The Council of Associated Parishes for Liturgy and Mission met in western Canada this spring to witness first hand the crisis in the Anglican Church of Canada. In our Santa Fe meeting the previous year, we had begun to struggle with the implications of the legacy of the Residential Schools (see OPEN, Summer 2001). For over a hundred years, Canada sought to assimilate its First Nations peoples by removing children from their homes and communities to government schools which were operated with the assistance of the mainline churches. The lawsuits brought by former students, charging both church and government with responsibility for the physical and sexual abuse that took place in the schools, are threatening to bankrupt the General Synod of the Anglican Church and have already bankrupted one diocese (and threaten a few others). The broader charges of cultural abuse have yet to be heard. Meeting in the Anglican retreat center of Sorrento, just west of the Rocky Mountains, we struggled to name the assumptions, both cultural and theological, that have shaped our mission strategies in these dying years of the Constantinian era. We spent an afternoon listening to Archbishop David Crawley, metropolitan of British Columbia, as he recounted the history of the relationship between the church and the aboriginal people, and the details of the current crisis. It became clear to us that this moment of apparent calamity has become for the Canadian church a defining moment: a new and profound commitment has emerged among both aboriginal and non-aboriginal Christians to seek healing and a new partnership in the Gospel.
On Sunday, we gathered with a tiny First Nations congregation to share the eucharist, then meet informally during lunch. Following this we traveled to the town of Lytton, site of one of the residential schools and the setting of the first court case which defined the responsibility of the church in the abuses that had taken place. The local Anglican priest–herself an aboriginal person–answered our questions with patience and simplicity, as we sat in the shadow of the school chapel (all that remained of the school). She gave us a graphic impression of a traumatized community of aboriginal Christians who largely avoid the church, but are eager to share in baptism and eucharist when it is on their own turf. She helped us picture the healing work which is slowly developing, based on traditional First Nations spiritual practices.
One of the most illuminating dimensions of our exploration as a Council was our reflection on the perennial role of violence within the religious experience.

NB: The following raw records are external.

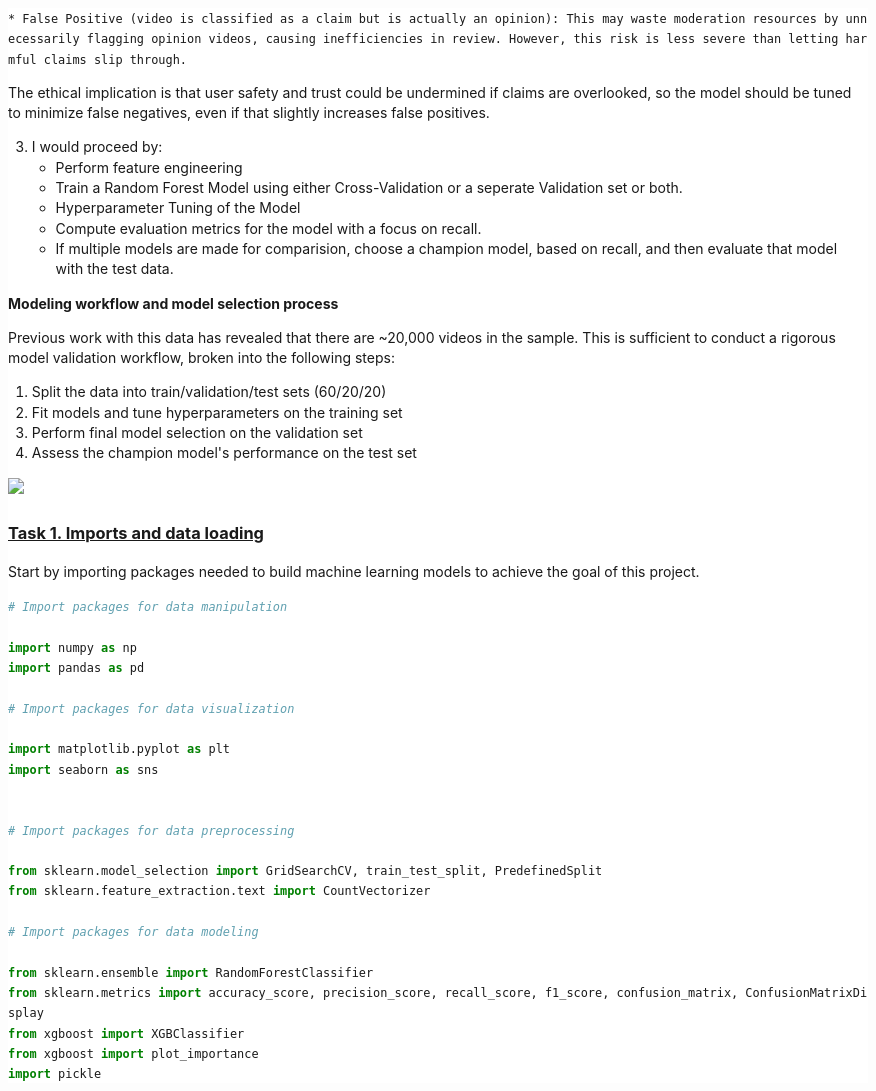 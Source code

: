     * False Positive (video is classified as a claim but is actually an opinion): This may waste moderation resources by unnecessarily flagging opinion videos, causing inefficiencies in review. However, this risk is less severe than letting harmful claims slip through.

The ethical implication is that user safety and trust could be undermined if claims are overlooked, so the model should be tuned to minimize false negatives, even if that slightly increases false positives.

3. I would proceed by:
    * Perform feature engineering
    * Train a Random Forest Model using either Cross-Validation or a seperate Validation set or both.
    * Hyperparameter Tuning of the Model
    * Compute evaluation metrics for the model with a focus on recall.
    * If multiple models are made for comparision, choose a champion model, based on recall, and then evaluate that model with the test data.

**Modeling workflow and model selection process**

Previous work with this data has revealed that there are ~20,000 videos in the sample. This is sufficient to conduct a rigorous model validation workflow, broken into the following steps:

1. Split the data into train/validation/test sets (60/20/20)
2. Fit models and tune hyperparameters on the training set
3. Perform final model selection on the validation set
4. Assess the champion model's performance on the test set

![](https://raw.githubusercontent.com/adacert/tiktok/main/optimal_model_flow_numbered.svg)


### <a id='toc1_4_1_'></a>[Task 1. Imports and data loading](#toc0_)

Start by importing packages needed to build machine learning models to achieve the goal of this project.


```python
# Import packages for data manipulation

import numpy as np
import pandas as pd

# Import packages for data visualization

import matplotlib.pyplot as plt
import seaborn as sns


# Import packages for data preprocessing

from sklearn.model_selection import GridSearchCV, train_test_split, PredefinedSplit
from sklearn.feature_extraction.text import CountVectorizer

# Import packages for data modeling

from sklearn.ensemble import RandomForestClassifier
from sklearn.metrics import accuracy_score, precision_score, recall_score, f1_score, confusion_matrix, ConfusionMatrixDisplay
from xgboost import XGBClassifier
from xgboost import plot_importance
import pickle
```
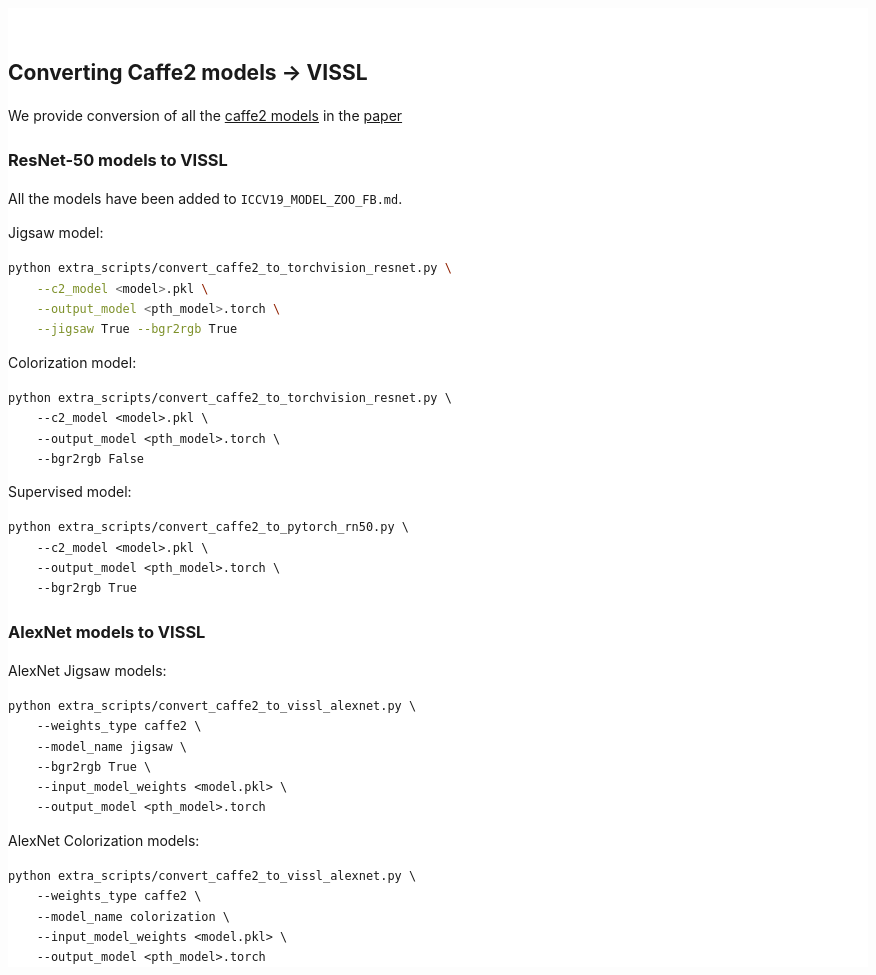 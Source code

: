 <br>

## Converting Caffe2 models -> VISSL
We provide conversion of all the [caffe2 models](https://github.com/facebookresearch/fair_self_supervision_benchmark/blob/master/MODEL_ZOO.md) in the [paper](https://arxiv.org/abs/1905.01235)

### ResNet-50 models to VISSL

All the models have been added to `ICCV19_MODEL_ZOO_FB.md`.

Jigsaw model:

```bash
python extra_scripts/convert_caffe2_to_torchvision_resnet.py \
    --c2_model <model>.pkl \
    --output_model <pth_model>.torch \
    --jigsaw True --bgr2rgb True
```

Colorization model:

```
python extra_scripts/convert_caffe2_to_torchvision_resnet.py \
    --c2_model <model>.pkl \
    --output_model <pth_model>.torch \
    --bgr2rgb False
```

Supervised model:

```
python extra_scripts/convert_caffe2_to_pytorch_rn50.py \
    --c2_model <model>.pkl \
    --output_model <pth_model>.torch \
    --bgr2rgb True
```

### AlexNet models to VISSL

AlexNet Jigsaw models:
```
python extra_scripts/convert_caffe2_to_vissl_alexnet.py \
    --weights_type caffe2 \
    --model_name jigsaw \
    --bgr2rgb True \
    --input_model_weights <model.pkl> \
    --output_model <pth_model>.torch
```

AlexNet Colorization models:
```
python extra_scripts/convert_caffe2_to_vissl_alexnet.py \
    --weights_type caffe2 \
    --model_name colorization \
    --input_model_weights <model.pkl> \
    --output_model <pth_model>.torch
```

Religion–not just the Christian religion, but virtually every religious tradition down though history–has been used to justify violence. Violence against the most vulnerable among us has been the pattern, time and again, for dealing with our own problems.
The most astonishing moment in this sordid history, we were reminded, was the betrayal and execution of Jesus. Astonishing because he himself had been bold in exposing the futility of such violence, urging his friends to forget about insurrection against the Romans, telling them to love their enemies and pray for those who abused them. Astonishing, too, because he showed the same attitude not only to his accusers and executioners, but to his own friends who abandoned him in his crisis and silently melted into the mob: when he appeared to them again, alive from the dead, his first words were, “Peace be with you!”

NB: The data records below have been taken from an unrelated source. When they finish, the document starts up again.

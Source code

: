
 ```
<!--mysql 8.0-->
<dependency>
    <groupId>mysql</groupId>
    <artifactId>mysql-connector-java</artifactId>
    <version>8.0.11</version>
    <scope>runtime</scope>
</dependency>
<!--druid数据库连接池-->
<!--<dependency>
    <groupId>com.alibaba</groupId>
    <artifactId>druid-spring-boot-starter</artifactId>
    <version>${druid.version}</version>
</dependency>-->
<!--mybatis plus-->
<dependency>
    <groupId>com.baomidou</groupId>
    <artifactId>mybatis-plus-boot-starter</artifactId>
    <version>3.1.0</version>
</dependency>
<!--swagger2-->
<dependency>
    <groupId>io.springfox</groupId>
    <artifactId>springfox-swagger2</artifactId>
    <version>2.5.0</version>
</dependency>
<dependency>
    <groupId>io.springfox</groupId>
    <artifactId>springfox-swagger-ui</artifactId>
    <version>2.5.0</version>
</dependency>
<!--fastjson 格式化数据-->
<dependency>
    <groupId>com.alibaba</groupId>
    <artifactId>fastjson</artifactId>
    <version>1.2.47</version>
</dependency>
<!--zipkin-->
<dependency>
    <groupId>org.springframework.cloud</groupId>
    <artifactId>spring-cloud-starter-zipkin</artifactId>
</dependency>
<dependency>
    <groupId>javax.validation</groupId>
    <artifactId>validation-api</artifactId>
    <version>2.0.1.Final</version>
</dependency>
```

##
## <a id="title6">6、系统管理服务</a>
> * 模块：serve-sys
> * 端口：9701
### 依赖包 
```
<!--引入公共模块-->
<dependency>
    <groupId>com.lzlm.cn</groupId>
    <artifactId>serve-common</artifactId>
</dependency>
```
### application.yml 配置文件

And so we were reminded that each time we gather around the Lord’s Table, we recall both his death at our hands and his forgiveness of us. We gather as the penitent persecutors around the body of this self-giving victim, whose forgiveness changes our perception of everything and prompts our resolve never to victimize another human being again.
What is the future shape of our mission, then? That is the question we must pursue, conscious in a new way that colonialism– in whatever form–is a betrayal of our mission. Dialogue must become our way of being, and the embodiment of our love and respect for those among whom we bear witness to the risen Christ.
This, then, was the context of our work on the Sorrento Statement, published in this issue.